## [Task description]
When you find the word "sumOfDivisors" in a line of the entries, please copy the whole line.

**** Data for processing

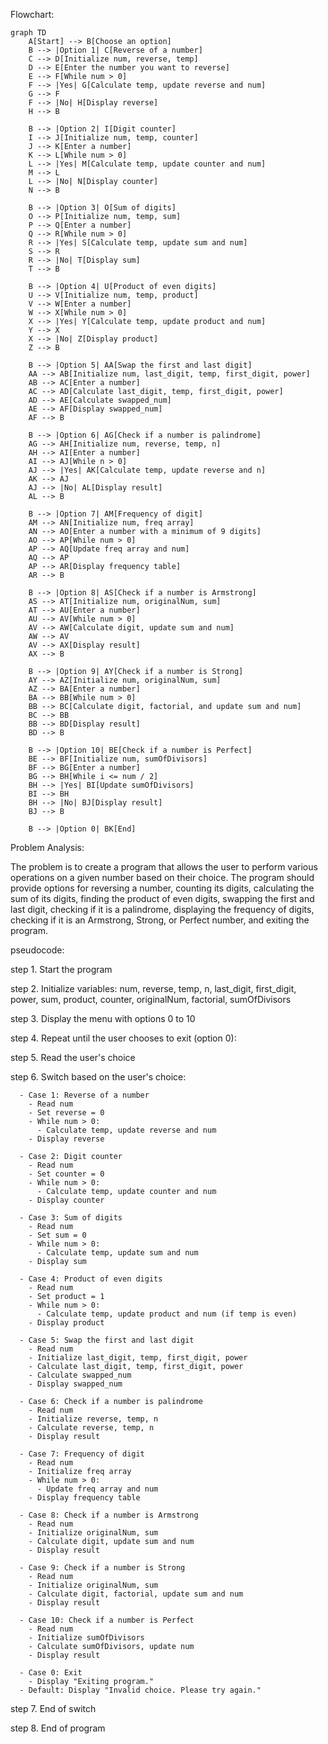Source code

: Flowchart:
```mermaid 
graph TD
    A[Start] --> B[Choose an option]
    B --> |Option 1| C[Reverse of a number]
    C --> D[Initialize num, reverse, temp]
    D --> E[Enter the number you want to reverse]
    E --> F[While num > 0]
    F --> |Yes| G[Calculate temp, update reverse and num]
    G --> F
    F --> |No| H[Display reverse]
    H --> B

    B --> |Option 2| I[Digit counter]
    I --> J[Initialize num, temp, counter]
    J --> K[Enter a number]
    K --> L[While num > 0]
    L --> |Yes| M[Calculate temp, update counter and num]
    M --> L
    L --> |No| N[Display counter]
    N --> B

    B --> |Option 3| O[Sum of digits]
    O --> P[Initialize num, temp, sum]
    P --> Q[Enter a number]
    Q --> R[While num > 0]
    R --> |Yes| S[Calculate temp, update sum and num]
    S --> R
    R --> |No| T[Display sum]
    T --> B

    B --> |Option 4| U[Product of even digits]
    U --> V[Initialize num, temp, product]
    V --> W[Enter a number]
    W --> X[While num > 0]
    X --> |Yes| Y[Calculate temp, update product and num]
    Y --> X
    X --> |No| Z[Display product]
    Z --> B

    B --> |Option 5| AA[Swap the first and last digit]
    AA --> AB[Initialize num, last_digit, temp, first_digit, power]
    AB --> AC[Enter a number]
    AC --> AD[Calculate last_digit, temp, first_digit, power]
    AD --> AE[Calculate swapped_num]
    AE --> AF[Display swapped_num]
    AF --> B

    B --> |Option 6| AG[Check if a number is palindrome]
    AG --> AH[Initialize num, reverse, temp, n]
    AH --> AI[Enter a number]
    AI --> AJ[While n > 0]
    AJ --> |Yes| AK[Calculate temp, update reverse and n]
    AK --> AJ
    AJ --> |No| AL[Display result]
    AL --> B

    B --> |Option 7| AM[Frequency of digit]
    AM --> AN[Initialize num, freq array]
    AN --> AO[Enter a number with a minimum of 9 digits]
    AO --> AP[While num > 0]
    AP --> AQ[Update freq array and num]
    AQ --> AP
    AP --> AR[Display frequency table]
    AR --> B

    B --> |Option 8| AS[Check if a number is Armstrong]
    AS --> AT[Initialize num, originalNum, sum]
    AT --> AU[Enter a number]
    AU --> AV[While num > 0]
    AV --> AW[Calculate digit, update sum and num]
    AW --> AV
    AV --> AX[Display result]
    AX --> B

    B --> |Option 9| AY[Check if a number is Strong]
    AY --> AZ[Initialize num, originalNum, sum]
    AZ --> BA[Enter a number]
    BA --> BB[While num > 0]
    BB --> BC[Calculate digit, factorial, and update sum and num]
    BC --> BB
    BB --> BD[Display result]
    BD --> B

    B --> |Option 10| BE[Check if a number is Perfect]
    BE --> BF[Initialize num, sumOfDivisors]
    BF --> BG[Enter a number]
    BG --> BH[While i <= num / 2]
    BH --> |Yes| BI[Update sumOfDivisors]
    BI --> BH
    BH --> |No| BJ[Display result]
    BJ --> B

    B --> |Option 0| BK[End]
```

Problem Analysis:

The problem is to create a program that allows the user to perform various operations on a given number based on their choice. The program should provide options for reversing a number, counting its digits, calculating the sum of its digits, finding the product of even digits, swapping the first and last digit, checking if it is a palindrome, displaying the frequency of digits, checking if it is an Armstrong, Strong, or Perfect number, and exiting the program.


pseudocode:

step 1. Start the program

step 2. Initialize variables: num, reverse, temp, n, last_digit, first_digit, power, sum, product, counter, originalNum, factorial, sumOfDivisors

step 3. Display the menu with options 0 to 10

step 4. Repeat until the user chooses to exit (option 0):

step 5. Read the user's choice

step 6. Switch based on the user's choice:
      
      - Case 1: Reverse of a number
        - Read num
        - Set reverse = 0
        - While num > 0:
          - Calculate temp, update reverse and num
        - Display reverse
      
      - Case 2: Digit counter
        - Read num
        - Set counter = 0
        - While num > 0:
          - Calculate temp, update counter and num
        - Display counter
     
      - Case 3: Sum of digits
        - Read num
        - Set sum = 0
        - While num > 0:
          - Calculate temp, update sum and num
        - Display sum
    
      - Case 4: Product of even digits
        - Read num
        - Set product = 1
        - While num > 0:
          - Calculate temp, update product and num (if temp is even)
        - Display product
     
      - Case 5: Swap the first and last digit
        - Read num
        - Initialize last_digit, temp, first_digit, power
        - Calculate last_digit, temp, first_digit, power
        - Calculate swapped_num
        - Display swapped_num
     
      - Case 6: Check if a number is palindrome
        - Read num
        - Initialize reverse, temp, n
        - Calculate reverse, temp, n
        - Display result
    
      - Case 7: Frequency of digit
        - Read num
        - Initialize freq array
        - While num > 0:
          - Update freq array and num
        - Display frequency table
    
      - Case 8: Check if a number is Armstrong
        - Read num
        - Initialize originalNum, sum
        - Calculate digit, update sum and num
        - Display result
     
      - Case 9: Check if a number is Strong
        - Read num
        - Initialize originalNum, sum
        - Calculate digit, factorial, update sum and num
        - Display result
     
      - Case 10: Check if a number is Perfect
        - Read num
        - Initialize sumOfDivisors
        - Calculate sumOfDivisors, update num
        - Display result
     
      - Case 0: Exit
        - Display "Exiting program."
      - Default: Display "Invalid choice. Please try again."

step 7. End of switch

step 8. End of program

********

## [Answer to the problem]
    BE --> BF[Initialize num, sumOfDivisors]
    BH --> |Yes| BI[Update sumOfDivisors]
step 2. Initialize variables: num, reverse, temp, n, last_digit, first_digit, power, sum, product, counter, originalNum, factorial, sumOfDivisors
        - Initialize sumOfDivisors
        - Calculate sumOfDivisors, update num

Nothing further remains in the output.